→ The problem:
Please copy every line with the string "Leftrightarrow" from the entries below.

╭──

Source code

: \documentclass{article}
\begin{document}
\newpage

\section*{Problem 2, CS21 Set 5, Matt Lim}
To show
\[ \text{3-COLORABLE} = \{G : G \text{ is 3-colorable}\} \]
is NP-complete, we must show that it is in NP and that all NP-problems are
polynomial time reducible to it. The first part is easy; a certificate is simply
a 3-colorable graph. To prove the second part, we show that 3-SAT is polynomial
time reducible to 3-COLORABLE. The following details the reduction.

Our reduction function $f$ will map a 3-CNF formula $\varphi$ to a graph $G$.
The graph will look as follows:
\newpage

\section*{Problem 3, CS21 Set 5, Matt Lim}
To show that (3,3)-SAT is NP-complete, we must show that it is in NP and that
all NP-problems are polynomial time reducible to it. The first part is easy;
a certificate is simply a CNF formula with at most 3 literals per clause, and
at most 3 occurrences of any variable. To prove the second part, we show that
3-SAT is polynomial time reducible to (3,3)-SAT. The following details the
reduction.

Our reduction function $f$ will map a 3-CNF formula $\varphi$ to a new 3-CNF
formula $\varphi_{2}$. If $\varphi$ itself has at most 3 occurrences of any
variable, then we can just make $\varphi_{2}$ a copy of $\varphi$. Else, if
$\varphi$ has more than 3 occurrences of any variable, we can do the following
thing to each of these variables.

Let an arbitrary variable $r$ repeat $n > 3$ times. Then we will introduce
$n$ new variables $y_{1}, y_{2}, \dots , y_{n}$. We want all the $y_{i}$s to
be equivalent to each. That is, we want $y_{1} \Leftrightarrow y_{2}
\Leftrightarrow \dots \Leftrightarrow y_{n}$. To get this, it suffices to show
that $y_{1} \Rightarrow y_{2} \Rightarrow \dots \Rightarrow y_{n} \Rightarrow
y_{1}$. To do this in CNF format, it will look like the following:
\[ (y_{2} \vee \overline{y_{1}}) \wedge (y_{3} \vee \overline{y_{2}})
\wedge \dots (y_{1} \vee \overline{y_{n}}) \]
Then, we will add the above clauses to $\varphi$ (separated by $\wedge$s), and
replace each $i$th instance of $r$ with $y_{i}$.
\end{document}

╰──

→ Your solution:
be equivalent to each. That is, we want $y_{1} \Leftrightarrow y_{2}
\Leftrightarrow \dots \Leftrightarrow y_{n}$. To get this, it suffices to show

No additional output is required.